In Kline’s brief asking for the recusal of Beier and another justice, Kline exposes Beier’s adherence to a radical philosophy of “third wave feminism” that embraces unrestricted abortion on demand for any reason. Beier hated Kline for attempting to investigate abortion clinics, but time and again she was forced to rule in his favor. To mitigate the rulings, Beier continuously took Kline to task in her opinions with statements that were unsupported by law and contained falsehoods and deception. These comments were gleefully reported by the likes of the Kansas City Star, which received a “Maggie Award” from Planned Parenthood in 2006 for editorials supporting abortion.
Kline’s counsel discovered Justice Beier’s ties to the third wave movement when he came across 2008 writings by Justice Beier in a legal journal published in Maryland. In it Beier supported using the media as a “tool” to shape public perception in order to bring about legal reform supporting “third wave feminism.”
Deceptions and Dishonesty
Kline claims that Beier’s unprofessional opinion-writing was an improper use of her judicial opinion authority. He supports those claims with the fact that every judge that reviewed Kline’s evidence found probable cause to believe that Kansas abortion clinics have committed multiple crimes.

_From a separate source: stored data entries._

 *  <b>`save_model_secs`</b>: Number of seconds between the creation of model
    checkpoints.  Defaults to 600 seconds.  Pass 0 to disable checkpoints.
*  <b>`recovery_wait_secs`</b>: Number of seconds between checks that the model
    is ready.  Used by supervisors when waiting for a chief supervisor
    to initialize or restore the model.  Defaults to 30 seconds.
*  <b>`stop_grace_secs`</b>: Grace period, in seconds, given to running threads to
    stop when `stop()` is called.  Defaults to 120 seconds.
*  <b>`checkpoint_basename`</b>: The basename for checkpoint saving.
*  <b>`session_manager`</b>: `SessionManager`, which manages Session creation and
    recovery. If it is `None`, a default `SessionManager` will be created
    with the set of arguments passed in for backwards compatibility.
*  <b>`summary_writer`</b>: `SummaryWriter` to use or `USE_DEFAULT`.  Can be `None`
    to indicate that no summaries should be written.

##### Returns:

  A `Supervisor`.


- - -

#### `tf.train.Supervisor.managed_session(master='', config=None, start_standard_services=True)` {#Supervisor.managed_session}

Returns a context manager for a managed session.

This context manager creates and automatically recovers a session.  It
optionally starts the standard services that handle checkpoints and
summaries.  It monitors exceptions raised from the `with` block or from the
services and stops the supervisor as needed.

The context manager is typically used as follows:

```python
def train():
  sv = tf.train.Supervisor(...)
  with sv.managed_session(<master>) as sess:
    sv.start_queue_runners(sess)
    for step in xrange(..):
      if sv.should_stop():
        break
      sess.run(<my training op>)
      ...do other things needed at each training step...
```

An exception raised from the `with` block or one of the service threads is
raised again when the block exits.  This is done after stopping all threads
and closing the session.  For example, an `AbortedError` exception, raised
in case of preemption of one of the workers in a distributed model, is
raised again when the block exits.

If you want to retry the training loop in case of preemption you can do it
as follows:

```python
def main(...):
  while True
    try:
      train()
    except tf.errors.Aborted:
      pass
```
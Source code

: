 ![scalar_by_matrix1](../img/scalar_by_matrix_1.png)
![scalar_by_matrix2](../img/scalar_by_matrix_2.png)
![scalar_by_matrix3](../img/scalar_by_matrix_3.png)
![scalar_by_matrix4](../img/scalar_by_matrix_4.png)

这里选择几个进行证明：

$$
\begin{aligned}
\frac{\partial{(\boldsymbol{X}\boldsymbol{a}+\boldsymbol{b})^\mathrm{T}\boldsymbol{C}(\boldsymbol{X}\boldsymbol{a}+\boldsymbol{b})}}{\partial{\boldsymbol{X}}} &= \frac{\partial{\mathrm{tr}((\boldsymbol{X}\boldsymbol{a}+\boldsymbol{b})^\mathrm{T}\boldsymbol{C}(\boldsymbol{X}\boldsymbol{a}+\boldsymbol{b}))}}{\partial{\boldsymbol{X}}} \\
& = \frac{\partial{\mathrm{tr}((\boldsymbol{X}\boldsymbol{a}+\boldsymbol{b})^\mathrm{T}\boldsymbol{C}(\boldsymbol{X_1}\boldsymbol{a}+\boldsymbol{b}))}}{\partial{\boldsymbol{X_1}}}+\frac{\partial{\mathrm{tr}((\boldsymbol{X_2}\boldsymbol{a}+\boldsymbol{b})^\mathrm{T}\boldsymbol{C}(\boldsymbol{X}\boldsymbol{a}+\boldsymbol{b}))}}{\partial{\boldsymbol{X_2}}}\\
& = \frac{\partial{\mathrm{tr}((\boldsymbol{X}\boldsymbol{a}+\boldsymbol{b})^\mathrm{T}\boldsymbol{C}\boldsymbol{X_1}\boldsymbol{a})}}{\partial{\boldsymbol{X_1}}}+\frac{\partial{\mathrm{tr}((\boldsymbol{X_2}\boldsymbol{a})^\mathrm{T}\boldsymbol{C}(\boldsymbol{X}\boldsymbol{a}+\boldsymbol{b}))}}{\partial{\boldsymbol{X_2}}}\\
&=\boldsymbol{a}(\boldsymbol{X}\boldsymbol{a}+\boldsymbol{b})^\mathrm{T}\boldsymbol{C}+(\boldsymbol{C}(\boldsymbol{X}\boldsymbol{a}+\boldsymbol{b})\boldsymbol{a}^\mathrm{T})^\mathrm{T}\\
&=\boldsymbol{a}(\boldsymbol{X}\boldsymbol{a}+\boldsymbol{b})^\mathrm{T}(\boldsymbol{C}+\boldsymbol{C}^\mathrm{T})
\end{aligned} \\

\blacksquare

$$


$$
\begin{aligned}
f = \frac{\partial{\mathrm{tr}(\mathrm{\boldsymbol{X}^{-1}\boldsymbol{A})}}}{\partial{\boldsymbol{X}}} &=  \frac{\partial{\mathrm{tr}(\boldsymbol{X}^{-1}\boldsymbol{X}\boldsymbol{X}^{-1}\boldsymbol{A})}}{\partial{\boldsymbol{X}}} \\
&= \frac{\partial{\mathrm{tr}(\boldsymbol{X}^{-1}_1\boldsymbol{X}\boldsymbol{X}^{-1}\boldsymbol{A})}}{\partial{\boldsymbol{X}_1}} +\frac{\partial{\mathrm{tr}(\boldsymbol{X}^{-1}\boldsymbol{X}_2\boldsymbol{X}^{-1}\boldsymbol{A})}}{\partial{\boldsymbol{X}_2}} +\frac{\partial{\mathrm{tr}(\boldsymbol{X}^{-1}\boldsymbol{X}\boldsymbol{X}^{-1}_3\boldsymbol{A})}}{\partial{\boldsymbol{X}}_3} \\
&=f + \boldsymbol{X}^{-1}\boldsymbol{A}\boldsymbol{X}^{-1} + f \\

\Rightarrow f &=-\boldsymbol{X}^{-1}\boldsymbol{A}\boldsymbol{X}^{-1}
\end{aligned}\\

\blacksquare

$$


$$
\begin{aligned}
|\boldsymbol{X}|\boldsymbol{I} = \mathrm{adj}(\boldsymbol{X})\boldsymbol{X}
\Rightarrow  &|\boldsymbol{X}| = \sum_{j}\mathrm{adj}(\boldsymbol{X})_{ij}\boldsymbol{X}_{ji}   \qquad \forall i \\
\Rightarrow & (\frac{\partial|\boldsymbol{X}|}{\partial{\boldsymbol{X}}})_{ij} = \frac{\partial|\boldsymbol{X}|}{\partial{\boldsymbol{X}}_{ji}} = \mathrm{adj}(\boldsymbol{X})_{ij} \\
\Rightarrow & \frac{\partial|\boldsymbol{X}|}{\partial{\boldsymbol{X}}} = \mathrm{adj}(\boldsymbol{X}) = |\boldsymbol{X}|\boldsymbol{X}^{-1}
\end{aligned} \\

Kline’s attorney, Tom Condit, issued the following statement concerning the recusals:
This confirms Beier was deceptive and that her previous opinions were mere press releases for her third-wave feminism. This is more fully explained in our motion to recuse Justice Beier. The other justices joined in these deceptions – they also appointed the prosecutor and the panel which relied on those deceptions. These layers of deception by this Court and its appointees render this case irretrievably flawed.
The stated reason why five Justices of the Kansas Supreme Court are recusing from Phill Kline’s disciplinary appeal hides more facts than it reveals.
This week Mr. Kline filed a recusal motion, demonstrating that the Court’s opinion in a 2008 case, written by Justice Carol Beier, was flagrantly dishonest in its presentation of facts.
The recusing Justices, after reading Mr. Kline’s motion, suddenly discovered that they had previously complained about Mr. Kline’s behavior, and thus should not hear the appeal. This fact was known to them when the appeal was filed last fall —over six months ago.
The stated reasons are a smokescreen to divert public attention from the outrageous behavior detailed in the motion. Because public awareness of the facts presented in the motion would have a devastating effect on the Court’s reputation, the Justices quickly patched together an alternate rationale.